# Feature Engineering for Regime Identification

This notebook implements **Level**, **Trend**, and **Volatility** features from macroeconomic variables following the feature design document. These engineered features will form the input for PCA, clustering (K-Means/HMM), and similarity-based regime identification.

In [1]:
import pandas as pd
import numpy as np
from scipy import stats
from sklearn.linear_model import LinearRegression
import warnings
warnings.filterwarnings('ignore')

# Load the macroeconomic data
DATA_PATH = '../data/processed/macro_data_1962on (cleaned).csv'
df = pd.read_csv(DATA_PATH, parse_dates=['date'])
df.set_index('date', inplace=True)
df = df.sort_index()

print(f"Data shape: {df.shape}")
print(f"Date range: {df.index.min()} to {df.index.max()}")
print(f"\nColumns: {df.columns.tolist()}")
df.head()

Data shape: (766, 7)
Date range: 1962-01-31 00:00:00 to 2025-10-31 00:00:00

Columns: ['market', 'yield_curve', 'oil ($/bbl)', 'copper ($/metric ton)', 'monetary_policy', 'volatility', 'stock_bond_corr']


Unnamed: 0_level_0,market,yield_curve,oil ($/bbl),copper ($/metric ton),monetary_policy,volatility,stock_bond_corr
date,Unnamed: 1_level_1,Unnamed: 2_level_1,Unnamed: 3_level_1,Unnamed: 4_level_1,Unnamed: 5_level_1,Unnamed: 6_level_1,Unnamed: 7_level_1
1962-01-31,68.839996,-2.32,1.52,635.37,2.73,0.093924,
1962-02-28,69.959999,-2.31,1.52,647.94,2.71,0.06457,
1962-03-31,69.550003,-2.364,1.52,647.5,2.75,0.057723,
1962-04-30,65.239998,-2.354,1.52,645.95,2.74,0.098421,
1962-05-31,59.630001,-2.31,1.52,645.73,2.7,0.347108,


## Feature Engineering Functions

### 1. Winsorization
Clip extreme values at the 1st and 99th percentiles to reduce the impact of outliers.

In [2]:
def winsorize(series: pd.Series, lower: float = 0.01, upper: float = 0.99) -> pd.Series:
    """
    Winsorize a series by clipping values at the specified percentiles.
    
    Parameters:
    -----------
    series : pd.Series
        Input time series
    lower : float
        Lower percentile for clipping (default: 1%)
    upper : float
        Upper percentile for clipping (default: 99%)
    
    Returns:
    --------
    pd.Series
        Winsorized series
    """
    lower_bound = series.quantile(lower)
    upper_bound = series.quantile(upper)
    return series.clip(lower=lower_bound, upper=upper_bound)

### 2. Level Feature
**Definition**: Normalized current value of a macro variable using expanding-window statistics.

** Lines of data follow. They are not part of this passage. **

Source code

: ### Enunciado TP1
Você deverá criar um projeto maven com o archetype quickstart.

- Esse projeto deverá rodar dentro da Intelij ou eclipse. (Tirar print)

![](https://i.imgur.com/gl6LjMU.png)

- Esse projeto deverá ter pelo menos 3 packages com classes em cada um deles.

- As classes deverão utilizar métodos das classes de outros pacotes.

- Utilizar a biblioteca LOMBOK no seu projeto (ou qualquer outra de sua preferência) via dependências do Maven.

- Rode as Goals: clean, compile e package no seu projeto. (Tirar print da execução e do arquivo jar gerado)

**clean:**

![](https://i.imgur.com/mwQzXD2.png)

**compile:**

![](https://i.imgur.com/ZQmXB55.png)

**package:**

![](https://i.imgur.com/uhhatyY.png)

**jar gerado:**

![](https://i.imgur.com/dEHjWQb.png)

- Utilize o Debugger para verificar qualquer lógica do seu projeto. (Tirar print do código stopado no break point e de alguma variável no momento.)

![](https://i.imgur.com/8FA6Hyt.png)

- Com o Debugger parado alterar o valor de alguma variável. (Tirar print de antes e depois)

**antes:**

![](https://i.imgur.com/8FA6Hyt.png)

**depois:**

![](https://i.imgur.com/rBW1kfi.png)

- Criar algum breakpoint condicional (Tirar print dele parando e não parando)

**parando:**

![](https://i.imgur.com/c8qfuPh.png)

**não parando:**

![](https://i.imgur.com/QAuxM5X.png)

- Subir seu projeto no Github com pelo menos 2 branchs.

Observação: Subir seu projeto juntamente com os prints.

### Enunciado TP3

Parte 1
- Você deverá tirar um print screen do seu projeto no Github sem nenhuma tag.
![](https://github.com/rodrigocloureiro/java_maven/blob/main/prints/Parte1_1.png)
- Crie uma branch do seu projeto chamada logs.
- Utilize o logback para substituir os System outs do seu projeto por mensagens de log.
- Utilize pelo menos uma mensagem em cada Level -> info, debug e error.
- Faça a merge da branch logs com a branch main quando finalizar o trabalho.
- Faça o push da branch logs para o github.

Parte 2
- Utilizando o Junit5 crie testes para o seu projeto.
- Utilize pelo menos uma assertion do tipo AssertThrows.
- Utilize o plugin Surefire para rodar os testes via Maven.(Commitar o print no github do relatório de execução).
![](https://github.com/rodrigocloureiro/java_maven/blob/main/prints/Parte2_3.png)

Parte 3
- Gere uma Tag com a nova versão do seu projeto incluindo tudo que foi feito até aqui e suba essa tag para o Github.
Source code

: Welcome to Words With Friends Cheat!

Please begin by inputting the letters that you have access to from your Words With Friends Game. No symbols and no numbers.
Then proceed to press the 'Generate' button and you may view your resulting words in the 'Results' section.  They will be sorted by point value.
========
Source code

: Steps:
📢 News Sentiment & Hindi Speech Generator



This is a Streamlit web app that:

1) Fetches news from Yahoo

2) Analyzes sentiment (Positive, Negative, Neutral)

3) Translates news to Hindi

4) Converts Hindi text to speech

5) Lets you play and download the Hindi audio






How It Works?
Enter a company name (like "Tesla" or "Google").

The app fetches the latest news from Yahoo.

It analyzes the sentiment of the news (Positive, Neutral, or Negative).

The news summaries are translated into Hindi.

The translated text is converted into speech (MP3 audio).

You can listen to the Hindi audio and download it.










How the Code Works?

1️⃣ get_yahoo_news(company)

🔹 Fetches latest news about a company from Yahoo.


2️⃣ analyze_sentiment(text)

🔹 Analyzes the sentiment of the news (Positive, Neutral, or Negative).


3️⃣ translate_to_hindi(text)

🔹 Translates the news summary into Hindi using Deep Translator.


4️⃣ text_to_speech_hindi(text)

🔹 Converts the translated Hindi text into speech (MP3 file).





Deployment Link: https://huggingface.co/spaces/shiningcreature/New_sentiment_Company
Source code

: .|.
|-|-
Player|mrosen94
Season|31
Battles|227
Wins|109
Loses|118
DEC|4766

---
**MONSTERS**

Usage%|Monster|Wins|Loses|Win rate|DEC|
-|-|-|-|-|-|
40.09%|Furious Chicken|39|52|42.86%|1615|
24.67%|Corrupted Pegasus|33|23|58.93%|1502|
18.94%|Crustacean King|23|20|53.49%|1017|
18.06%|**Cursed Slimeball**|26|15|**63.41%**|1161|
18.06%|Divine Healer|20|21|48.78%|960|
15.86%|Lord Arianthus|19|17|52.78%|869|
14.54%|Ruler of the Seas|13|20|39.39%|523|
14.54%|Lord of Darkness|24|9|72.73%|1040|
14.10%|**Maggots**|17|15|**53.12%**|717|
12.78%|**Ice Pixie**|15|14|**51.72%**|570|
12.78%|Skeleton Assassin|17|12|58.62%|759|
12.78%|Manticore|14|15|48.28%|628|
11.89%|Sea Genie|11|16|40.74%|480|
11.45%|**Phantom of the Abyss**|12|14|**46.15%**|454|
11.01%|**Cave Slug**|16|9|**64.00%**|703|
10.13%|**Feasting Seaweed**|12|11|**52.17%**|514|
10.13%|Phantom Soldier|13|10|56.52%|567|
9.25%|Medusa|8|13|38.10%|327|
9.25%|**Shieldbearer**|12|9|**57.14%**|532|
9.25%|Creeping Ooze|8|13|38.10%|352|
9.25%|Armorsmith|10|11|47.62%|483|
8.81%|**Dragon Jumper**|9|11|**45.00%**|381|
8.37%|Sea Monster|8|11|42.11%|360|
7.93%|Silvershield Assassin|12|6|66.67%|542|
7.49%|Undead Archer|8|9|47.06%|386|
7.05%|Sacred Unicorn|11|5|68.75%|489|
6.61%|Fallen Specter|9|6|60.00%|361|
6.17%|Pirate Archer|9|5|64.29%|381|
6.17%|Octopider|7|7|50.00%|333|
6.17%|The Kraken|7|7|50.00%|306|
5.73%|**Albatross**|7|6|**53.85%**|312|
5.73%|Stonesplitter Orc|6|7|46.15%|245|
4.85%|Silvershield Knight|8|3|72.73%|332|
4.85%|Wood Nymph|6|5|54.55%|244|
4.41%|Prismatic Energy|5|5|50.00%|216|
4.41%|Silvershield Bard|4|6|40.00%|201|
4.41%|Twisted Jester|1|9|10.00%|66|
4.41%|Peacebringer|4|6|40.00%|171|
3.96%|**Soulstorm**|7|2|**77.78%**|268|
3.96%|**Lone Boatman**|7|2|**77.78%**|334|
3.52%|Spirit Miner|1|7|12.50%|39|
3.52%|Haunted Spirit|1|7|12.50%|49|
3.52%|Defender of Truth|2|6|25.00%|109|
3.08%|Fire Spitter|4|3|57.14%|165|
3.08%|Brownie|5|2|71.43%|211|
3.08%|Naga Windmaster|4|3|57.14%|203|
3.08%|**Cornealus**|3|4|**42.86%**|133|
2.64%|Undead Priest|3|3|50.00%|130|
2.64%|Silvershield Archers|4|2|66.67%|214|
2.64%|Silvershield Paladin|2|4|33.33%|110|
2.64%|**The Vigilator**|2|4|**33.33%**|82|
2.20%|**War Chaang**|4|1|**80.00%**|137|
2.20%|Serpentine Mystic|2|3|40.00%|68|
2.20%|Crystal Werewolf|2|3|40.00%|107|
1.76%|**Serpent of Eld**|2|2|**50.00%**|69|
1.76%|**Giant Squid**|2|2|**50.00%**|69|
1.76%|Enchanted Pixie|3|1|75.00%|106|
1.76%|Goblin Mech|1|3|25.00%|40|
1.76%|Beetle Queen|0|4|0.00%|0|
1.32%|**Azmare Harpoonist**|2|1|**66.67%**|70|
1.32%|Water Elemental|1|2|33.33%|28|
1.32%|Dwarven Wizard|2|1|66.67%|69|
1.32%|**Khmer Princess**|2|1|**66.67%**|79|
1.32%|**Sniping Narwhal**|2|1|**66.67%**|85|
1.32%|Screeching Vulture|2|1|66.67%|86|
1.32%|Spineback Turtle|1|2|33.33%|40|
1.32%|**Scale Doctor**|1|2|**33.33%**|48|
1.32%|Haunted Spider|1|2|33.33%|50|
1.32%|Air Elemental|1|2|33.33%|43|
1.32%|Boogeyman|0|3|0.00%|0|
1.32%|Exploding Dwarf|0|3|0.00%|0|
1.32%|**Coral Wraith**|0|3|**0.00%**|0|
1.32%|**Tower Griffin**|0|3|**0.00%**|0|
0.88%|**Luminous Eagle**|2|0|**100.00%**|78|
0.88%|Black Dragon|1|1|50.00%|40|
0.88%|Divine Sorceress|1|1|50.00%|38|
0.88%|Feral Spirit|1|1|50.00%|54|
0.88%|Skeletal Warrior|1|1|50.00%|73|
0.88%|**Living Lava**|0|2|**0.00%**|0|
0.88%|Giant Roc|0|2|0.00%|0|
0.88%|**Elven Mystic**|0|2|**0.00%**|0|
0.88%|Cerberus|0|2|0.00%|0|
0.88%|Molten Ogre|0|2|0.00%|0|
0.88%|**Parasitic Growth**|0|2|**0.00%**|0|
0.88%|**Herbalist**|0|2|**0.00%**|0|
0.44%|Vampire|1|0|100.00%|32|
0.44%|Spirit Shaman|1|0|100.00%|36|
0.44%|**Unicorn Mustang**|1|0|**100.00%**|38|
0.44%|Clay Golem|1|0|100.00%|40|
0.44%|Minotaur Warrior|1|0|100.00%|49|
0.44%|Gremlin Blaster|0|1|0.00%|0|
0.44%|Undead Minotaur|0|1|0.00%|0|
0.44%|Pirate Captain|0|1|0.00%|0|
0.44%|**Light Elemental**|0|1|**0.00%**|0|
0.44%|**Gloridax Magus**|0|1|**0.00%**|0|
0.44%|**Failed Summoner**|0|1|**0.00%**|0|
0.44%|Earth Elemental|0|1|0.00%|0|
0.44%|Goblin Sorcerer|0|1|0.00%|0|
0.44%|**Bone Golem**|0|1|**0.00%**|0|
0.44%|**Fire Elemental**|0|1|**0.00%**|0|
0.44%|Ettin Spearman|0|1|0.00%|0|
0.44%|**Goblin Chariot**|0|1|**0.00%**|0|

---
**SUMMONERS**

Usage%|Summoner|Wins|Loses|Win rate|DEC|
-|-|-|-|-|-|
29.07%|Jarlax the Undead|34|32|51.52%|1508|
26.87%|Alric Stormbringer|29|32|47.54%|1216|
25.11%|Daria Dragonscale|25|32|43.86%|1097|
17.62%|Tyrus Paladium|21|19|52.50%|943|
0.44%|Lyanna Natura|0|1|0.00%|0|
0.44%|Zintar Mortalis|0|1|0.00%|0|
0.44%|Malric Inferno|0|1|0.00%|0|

$$\text{Level}_{t} = \frac{x_t - \mu_{1:t-1}}{\sigma_{1:t-1}}$$

Uses expanding mean and std up to time (t-1) to avoid lookahead bias.

In [3]:
def compute_level(series: pd.Series, min_periods: int = 12) -> pd.Series:
    """
    Compute the Level feature: expanding-window z-score.
    
    Level_t = (x_t - mean_{1:t-1}) / std_{1:t-1}
    
    Parameters:
    -----------
    series : pd.Series
        Input time series (should be winsorized)
    min_periods : int
        Minimum number of observations for expanding statistics
    
    Returns:
    --------
    pd.Series
        Level feature (z-scored)
    """
    # Winsorize the series
    series_w = winsorize(series)
    
    # Expanding mean and std, shifted by 1 to avoid lookahead bias
    expanding_mean = series_w.expanding(min_periods=min_periods).mean().shift(1)
    expanding_std = series_w.expanding(min_periods=min_periods).std().shift(1)
    
    # Compute z-score
    level = (series_w - expanding_mean) / expanding_std
    
    # Replace inf with NaN
    level = level.replace([np.inf, -np.inf], np.nan)
    
    return level

### 3. Trend Feature
**Definition**: Recent direction of a macro variable over the past N months.

Two options:
- **Slope**: OLS slope of variable over past 12 months
- **Momentum**: $(x_t / x_{t-12}) - 1$ for ratio-like variables, or $x_t - x_{t-12}$ for level variables

The result is then normalized using expanding z-score.

In [4]:
def rolling_ols_slope(series: pd.Series, window: int = 12) -> pd.Series:
    """
    Compute rolling OLS slope over a specified window.
    
    Parameters:
    -----------
    series : pd.Series
        Input time series
    window : int
        Rolling window size (default: 12 months)
    
    Returns:
    --------
    pd.Series
        Rolling OLS slope coefficients
    """
    slopes = []
    indices = series.index
    
    for i in range(len(series)):
        if i < window - 1:
            slopes.append(np.nan)
        else:
            y = series.iloc[i - window + 1:i + 1].values
            x = np.arange(window).reshape(-1, 1)
            
            # Handle missing values
            valid_mask = ~np.isnan(y)
            if valid_mask.sum() < 3:  # Need at least 3 points for regression
                slopes.append(np.nan)
            else:
                model = LinearRegression()
                model.fit(x[valid_mask], y[valid_mask])
                slopes.append(model.coef_[0])
    
    return pd.Series(slopes, index=indices)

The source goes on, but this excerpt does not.